Work item: The lines to copy run from the one containing "Ok, Done? Let's" to the end of the records below; repeat them exactly and include nothing else.

Data provided Start Marker

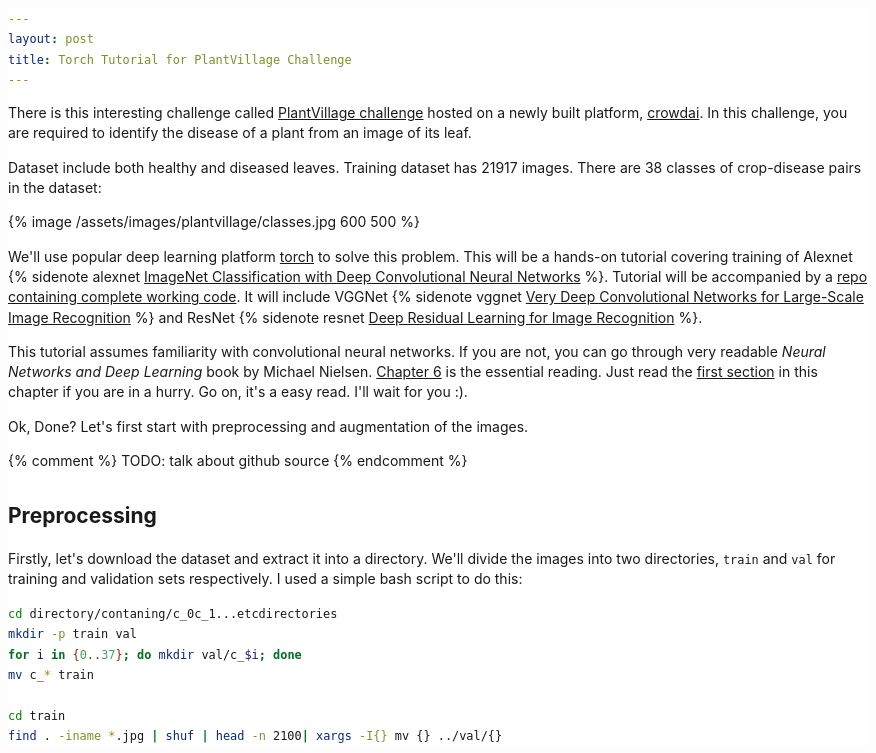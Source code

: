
 ```yaml
---
layout: post
title: Torch Tutorial for PlantVillage Challenge
---
```


There is this interesting challenge called [PlantVillage challenge](https://www.crowdai.org/challenges/1) hosted on a newly built platform, [crowdai](https://www.crowdai.org).
In this challenge, you are required to identify the disease of a plant from an image of its leaf.

Dataset include both healthy and diseased leaves. Training dataset has 21917 images.
There are 38 classes of crop-disease pairs in the dataset:

{% image /assets/images/plantvillage/classes.jpg 600 500 %}

We'll use popular deep learning platform [torch](http://torch.ch) to solve this problem.
This will be a hands-on tutorial covering training of 
Alexnet
{% sidenote alexnet [ImageNet Classification with Deep Convolutional Neural Networks](https://papers.nips.cc/paper/4824-imagenet-classification-with-deep-convolutional-neural-networks.pdf) %}.
Tutorial will be accompanied by a [repo containing complete working code](https://github.com/chsasank/plantvillage-challenge).
It will include VGGNet 
{% sidenote vggnet [Very Deep Convolutional Networks for Large-Scale Image Recognition](http://arxiv.org/abs/1409.1556) %}
and ResNet 
{% sidenote resnet [Deep Residual Learning for Image Recognition](https://arxiv.org/abs/1512.03385) %}. 

This tutorial assumes familiarity with convolutional neural networks. If you are not, you can go through very readable *Neural Networks and Deep Learning* book by Michael Nielsen.
[Chapter 6](http://neuralnetworksanddeeplearning.com/chap6.html) is the essential reading. 
Just read the [first section](http://neuralnetworksanddeeplearning.com/chap6.html#introducing_convolutional_networks) in this chapter if you are in a hurry. Go on, it's a easy read. I'll wait for you :).

Ok, Done? Let's first start with preprocessing and augmentation of the images.

{% comment %} 
    TODO: talk about github source
{% endcomment %}


## Preprocessing
Firstly, let's download the dataset and extract it into a directory. 
We'll divide the images into two directories, `train` and `val` for training and validation sets respectively.
I used a simple bash script to do this:

```bash
cd directory/contaning/c_0c_1...etcdirectories
mkdir -p train val
for i in {0..37}; do mkdir val/c_$i; done
mv c_* train

cd train
find . -iname *.jpg | shuf | head -n 2100| xargs -I{} mv {} ../val/{}
```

Data provided End Marker

Task result:
Ok, Done? Let's first start with preprocessing and augmentation of the images.

{% comment %} 
    TODO: talk about github source
{% endcomment %}


## Preprocessing
Firstly, let's download the dataset and extract it into a directory. 
We'll divide the images into two directories, `train` and `val` for training and validation sets respectively.
I used a simple bash script to do this:

```bash
cd directory/contaning/c_0c_1...etcdirectories
mkdir -p train val
for i in {0..37}; do mkdir val/c_$i; done
mv c_* train

cd train
find . -iname *.jpg | shuf | head -n 2100| xargs -I{} mv {} ../val/{}
```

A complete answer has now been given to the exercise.